───── RECORDS TO PROCESS

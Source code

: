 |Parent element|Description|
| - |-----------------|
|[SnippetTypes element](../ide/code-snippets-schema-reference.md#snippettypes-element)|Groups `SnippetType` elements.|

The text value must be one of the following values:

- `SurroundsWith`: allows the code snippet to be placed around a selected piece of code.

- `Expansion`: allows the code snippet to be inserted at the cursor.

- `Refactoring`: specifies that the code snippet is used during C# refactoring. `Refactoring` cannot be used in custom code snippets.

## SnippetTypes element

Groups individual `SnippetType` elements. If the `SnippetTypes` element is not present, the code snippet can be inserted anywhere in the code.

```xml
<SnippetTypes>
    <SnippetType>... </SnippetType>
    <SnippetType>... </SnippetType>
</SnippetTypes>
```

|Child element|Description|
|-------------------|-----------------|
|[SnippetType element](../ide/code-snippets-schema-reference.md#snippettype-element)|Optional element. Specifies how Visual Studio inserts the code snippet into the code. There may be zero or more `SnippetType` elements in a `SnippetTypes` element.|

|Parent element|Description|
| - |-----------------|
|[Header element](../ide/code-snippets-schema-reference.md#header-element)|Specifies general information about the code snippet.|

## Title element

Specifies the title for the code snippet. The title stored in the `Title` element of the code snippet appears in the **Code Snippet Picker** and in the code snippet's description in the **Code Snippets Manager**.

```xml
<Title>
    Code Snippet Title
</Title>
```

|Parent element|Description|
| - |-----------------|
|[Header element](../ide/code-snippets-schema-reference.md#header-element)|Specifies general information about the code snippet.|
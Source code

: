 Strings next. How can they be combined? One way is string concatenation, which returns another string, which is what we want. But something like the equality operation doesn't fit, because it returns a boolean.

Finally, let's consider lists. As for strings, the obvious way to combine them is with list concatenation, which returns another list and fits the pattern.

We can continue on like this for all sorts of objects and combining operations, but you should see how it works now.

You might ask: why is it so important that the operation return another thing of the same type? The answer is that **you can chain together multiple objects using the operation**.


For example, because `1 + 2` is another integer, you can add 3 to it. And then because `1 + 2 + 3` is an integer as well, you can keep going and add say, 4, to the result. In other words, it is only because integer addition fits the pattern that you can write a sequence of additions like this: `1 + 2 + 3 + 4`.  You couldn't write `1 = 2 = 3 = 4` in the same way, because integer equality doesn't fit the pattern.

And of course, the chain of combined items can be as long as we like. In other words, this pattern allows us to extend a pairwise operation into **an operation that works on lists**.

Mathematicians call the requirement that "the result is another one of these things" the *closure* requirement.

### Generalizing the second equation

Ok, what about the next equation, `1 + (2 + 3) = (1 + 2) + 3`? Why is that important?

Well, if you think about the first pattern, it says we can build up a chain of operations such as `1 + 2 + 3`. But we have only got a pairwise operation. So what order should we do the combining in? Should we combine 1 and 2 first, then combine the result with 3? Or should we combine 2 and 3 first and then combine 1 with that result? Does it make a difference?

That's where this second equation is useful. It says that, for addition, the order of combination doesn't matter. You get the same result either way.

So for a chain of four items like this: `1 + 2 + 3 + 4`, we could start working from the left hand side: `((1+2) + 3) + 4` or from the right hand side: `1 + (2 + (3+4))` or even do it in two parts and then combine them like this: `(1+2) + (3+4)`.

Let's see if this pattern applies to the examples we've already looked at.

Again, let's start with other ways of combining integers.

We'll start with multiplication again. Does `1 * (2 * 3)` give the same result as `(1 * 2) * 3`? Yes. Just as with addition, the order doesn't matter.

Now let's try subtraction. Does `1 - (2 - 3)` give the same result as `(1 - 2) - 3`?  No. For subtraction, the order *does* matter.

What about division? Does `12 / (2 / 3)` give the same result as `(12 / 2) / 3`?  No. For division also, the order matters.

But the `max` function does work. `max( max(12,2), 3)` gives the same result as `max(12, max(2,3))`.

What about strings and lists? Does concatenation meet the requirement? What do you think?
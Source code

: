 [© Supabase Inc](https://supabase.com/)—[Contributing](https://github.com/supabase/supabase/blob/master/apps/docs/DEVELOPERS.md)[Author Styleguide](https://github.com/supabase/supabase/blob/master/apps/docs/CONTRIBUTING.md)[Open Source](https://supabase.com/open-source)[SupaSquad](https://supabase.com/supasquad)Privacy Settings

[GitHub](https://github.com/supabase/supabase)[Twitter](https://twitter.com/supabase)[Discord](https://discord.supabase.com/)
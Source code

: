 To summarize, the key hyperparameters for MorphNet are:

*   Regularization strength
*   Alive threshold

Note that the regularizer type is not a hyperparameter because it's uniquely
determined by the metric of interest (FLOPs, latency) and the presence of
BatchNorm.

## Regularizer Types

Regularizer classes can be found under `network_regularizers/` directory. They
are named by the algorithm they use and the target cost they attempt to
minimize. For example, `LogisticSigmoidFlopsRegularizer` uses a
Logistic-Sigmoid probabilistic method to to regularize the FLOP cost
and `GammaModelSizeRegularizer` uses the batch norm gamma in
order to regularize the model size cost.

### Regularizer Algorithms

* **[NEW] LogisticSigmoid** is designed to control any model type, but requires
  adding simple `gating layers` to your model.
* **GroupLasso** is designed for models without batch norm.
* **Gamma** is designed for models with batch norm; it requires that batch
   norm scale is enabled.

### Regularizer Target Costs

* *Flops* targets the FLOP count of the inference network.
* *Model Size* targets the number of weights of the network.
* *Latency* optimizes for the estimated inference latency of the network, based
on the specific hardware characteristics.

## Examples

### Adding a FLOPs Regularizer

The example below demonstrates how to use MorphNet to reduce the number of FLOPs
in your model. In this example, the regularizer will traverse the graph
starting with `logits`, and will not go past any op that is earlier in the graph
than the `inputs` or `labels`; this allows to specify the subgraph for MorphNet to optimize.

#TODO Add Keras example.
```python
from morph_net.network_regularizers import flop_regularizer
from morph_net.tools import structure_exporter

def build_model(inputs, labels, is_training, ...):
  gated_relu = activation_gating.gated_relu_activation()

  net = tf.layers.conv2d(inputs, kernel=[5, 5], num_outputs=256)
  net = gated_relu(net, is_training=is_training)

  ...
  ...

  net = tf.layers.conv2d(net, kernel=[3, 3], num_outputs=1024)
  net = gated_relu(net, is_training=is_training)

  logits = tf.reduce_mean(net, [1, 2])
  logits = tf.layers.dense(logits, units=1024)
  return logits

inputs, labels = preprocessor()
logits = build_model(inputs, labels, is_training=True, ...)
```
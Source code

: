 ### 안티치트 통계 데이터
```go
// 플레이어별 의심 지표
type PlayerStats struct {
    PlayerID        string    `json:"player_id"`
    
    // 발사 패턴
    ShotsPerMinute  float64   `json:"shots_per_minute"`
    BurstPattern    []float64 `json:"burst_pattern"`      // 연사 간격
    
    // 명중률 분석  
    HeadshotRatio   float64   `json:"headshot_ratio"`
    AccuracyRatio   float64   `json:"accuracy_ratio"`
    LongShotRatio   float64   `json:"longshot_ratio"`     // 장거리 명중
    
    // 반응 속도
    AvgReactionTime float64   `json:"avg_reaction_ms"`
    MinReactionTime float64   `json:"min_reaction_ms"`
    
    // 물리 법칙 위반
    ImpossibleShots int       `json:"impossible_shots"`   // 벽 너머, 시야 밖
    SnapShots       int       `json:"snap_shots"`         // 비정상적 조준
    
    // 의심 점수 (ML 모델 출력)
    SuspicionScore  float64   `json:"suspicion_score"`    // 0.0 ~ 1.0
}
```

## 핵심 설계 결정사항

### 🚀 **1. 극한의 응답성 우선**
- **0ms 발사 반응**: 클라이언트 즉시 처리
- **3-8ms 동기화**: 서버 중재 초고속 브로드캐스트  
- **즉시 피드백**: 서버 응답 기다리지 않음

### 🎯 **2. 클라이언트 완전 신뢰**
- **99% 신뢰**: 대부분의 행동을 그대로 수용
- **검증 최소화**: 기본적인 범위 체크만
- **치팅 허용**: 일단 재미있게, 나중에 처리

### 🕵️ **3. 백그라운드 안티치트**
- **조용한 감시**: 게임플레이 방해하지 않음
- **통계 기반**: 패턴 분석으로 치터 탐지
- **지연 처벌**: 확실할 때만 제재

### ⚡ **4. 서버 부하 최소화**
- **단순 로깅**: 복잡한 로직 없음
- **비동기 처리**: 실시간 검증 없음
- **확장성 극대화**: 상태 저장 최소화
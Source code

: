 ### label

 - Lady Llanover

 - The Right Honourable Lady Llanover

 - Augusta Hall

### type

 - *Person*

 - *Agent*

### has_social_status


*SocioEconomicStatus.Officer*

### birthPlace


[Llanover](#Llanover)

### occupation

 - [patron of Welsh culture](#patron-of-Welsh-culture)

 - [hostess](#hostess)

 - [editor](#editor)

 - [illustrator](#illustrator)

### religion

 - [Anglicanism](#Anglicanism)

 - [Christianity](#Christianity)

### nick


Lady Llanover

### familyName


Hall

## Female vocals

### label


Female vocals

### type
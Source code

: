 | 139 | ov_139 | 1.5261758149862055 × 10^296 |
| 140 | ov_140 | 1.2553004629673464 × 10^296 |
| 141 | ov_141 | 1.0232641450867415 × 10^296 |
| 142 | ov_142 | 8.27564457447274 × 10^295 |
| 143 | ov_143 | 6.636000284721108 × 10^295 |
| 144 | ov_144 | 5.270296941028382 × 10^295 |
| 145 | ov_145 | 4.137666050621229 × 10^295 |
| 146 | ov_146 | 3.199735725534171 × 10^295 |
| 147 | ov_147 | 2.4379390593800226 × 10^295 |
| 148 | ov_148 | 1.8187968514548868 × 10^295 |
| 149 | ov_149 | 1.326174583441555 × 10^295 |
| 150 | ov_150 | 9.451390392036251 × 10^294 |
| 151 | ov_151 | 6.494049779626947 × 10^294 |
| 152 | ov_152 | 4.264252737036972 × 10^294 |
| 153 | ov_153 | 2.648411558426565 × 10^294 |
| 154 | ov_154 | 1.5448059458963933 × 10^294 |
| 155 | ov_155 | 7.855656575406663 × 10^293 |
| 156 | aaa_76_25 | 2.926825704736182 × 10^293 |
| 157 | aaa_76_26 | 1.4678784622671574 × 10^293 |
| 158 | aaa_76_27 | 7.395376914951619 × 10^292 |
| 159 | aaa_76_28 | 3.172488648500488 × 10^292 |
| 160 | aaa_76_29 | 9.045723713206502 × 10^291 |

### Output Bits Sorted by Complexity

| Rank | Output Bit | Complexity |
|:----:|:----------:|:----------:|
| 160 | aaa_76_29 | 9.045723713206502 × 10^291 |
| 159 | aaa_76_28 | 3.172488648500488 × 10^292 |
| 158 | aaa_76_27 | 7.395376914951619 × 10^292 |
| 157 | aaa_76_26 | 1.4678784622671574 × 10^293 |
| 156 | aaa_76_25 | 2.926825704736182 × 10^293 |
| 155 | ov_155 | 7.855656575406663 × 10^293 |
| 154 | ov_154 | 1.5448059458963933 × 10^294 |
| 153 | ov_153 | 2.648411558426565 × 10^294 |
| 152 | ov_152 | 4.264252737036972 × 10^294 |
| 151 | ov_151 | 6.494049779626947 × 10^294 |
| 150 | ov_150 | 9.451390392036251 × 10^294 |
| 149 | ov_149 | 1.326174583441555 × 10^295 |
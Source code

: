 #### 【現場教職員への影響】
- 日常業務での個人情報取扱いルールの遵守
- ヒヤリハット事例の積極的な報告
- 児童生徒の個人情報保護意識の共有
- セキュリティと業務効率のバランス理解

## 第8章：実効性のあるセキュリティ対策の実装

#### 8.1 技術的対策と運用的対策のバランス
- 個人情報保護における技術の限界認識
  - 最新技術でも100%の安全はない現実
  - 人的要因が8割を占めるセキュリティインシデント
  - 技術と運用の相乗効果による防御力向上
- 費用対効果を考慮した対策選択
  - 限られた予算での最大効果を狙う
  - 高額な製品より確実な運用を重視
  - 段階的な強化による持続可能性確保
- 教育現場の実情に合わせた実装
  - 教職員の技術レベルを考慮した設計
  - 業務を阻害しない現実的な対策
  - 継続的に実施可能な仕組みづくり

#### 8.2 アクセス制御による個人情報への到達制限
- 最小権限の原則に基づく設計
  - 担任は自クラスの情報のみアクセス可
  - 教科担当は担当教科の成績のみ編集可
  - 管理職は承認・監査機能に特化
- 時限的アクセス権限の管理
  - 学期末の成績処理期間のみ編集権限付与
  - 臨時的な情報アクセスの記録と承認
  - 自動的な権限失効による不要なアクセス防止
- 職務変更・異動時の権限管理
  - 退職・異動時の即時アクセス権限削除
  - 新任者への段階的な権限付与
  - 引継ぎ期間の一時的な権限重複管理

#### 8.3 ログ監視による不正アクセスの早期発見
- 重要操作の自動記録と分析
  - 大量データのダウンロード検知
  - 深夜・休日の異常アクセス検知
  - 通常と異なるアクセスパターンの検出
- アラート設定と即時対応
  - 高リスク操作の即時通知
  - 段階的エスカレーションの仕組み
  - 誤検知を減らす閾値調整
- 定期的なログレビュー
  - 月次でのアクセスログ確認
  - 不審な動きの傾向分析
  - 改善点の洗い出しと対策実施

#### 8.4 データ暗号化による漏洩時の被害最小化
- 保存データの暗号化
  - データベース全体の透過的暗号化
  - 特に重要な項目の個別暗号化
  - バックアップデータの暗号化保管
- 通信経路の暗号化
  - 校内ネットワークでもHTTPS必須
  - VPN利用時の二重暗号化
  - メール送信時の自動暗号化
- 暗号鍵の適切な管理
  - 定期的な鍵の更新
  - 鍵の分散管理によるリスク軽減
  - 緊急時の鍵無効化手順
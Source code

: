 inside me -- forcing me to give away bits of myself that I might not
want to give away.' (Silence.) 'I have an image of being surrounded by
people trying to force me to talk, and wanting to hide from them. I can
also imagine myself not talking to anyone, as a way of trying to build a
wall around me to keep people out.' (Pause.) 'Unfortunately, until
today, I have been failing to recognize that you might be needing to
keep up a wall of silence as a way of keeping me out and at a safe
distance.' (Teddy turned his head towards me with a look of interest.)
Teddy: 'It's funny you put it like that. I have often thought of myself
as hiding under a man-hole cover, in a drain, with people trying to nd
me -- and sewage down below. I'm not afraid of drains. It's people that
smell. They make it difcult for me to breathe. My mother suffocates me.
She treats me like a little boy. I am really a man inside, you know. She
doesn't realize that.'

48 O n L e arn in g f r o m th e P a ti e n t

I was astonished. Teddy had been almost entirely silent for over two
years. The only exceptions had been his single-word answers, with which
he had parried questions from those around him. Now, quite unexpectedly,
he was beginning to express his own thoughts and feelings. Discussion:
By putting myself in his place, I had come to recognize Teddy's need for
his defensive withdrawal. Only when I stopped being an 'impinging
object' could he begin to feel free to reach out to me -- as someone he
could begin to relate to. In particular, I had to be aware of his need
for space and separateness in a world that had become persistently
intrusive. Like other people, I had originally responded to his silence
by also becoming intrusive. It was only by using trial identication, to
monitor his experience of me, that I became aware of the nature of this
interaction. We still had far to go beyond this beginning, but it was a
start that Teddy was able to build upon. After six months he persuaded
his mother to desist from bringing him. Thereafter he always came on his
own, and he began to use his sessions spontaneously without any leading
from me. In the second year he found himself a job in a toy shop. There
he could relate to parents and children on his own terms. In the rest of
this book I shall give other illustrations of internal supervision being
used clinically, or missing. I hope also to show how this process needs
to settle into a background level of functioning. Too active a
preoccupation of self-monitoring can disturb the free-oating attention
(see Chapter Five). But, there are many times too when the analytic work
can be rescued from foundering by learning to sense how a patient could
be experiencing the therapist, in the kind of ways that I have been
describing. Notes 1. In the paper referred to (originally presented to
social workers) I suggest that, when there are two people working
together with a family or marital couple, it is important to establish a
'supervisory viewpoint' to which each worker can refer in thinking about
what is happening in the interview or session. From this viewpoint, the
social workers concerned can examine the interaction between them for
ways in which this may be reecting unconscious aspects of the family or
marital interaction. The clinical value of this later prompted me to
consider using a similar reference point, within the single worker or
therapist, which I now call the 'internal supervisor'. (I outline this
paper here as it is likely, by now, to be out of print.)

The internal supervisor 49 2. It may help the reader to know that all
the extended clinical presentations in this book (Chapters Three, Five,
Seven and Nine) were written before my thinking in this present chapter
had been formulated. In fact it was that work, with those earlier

──────────

## GOAL OF THE EXERCISE
The string "interaction" appears on how many lines of the records? State the number alone.

## THE COMPLETED TASK
3